-- Task description --
This task calls for copying every line in the data below that contains the word "testing".

BEGIN

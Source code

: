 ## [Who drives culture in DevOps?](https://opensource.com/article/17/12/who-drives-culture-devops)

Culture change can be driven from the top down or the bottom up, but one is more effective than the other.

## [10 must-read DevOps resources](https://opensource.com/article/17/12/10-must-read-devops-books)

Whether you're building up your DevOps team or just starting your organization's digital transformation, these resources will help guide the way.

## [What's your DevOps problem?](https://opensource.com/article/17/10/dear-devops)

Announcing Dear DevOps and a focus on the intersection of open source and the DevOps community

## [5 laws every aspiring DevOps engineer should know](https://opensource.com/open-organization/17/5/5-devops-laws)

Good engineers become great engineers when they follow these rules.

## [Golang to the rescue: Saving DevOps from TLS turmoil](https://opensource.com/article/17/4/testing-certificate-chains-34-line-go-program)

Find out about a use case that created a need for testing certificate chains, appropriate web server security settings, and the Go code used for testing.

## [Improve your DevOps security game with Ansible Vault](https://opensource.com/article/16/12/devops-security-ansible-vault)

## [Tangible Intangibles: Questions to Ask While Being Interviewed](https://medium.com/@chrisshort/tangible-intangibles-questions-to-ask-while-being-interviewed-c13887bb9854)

END

-- Output for this exercise --
## [Golang to the rescue: Saving DevOps from TLS turmoil](https://opensource.com/article/17/4/testing-certificate-chains-34-line-go-program)
Find out about a use case that created a need for testing certificate chains, appropriate web server security settings, and the Go code used for testing.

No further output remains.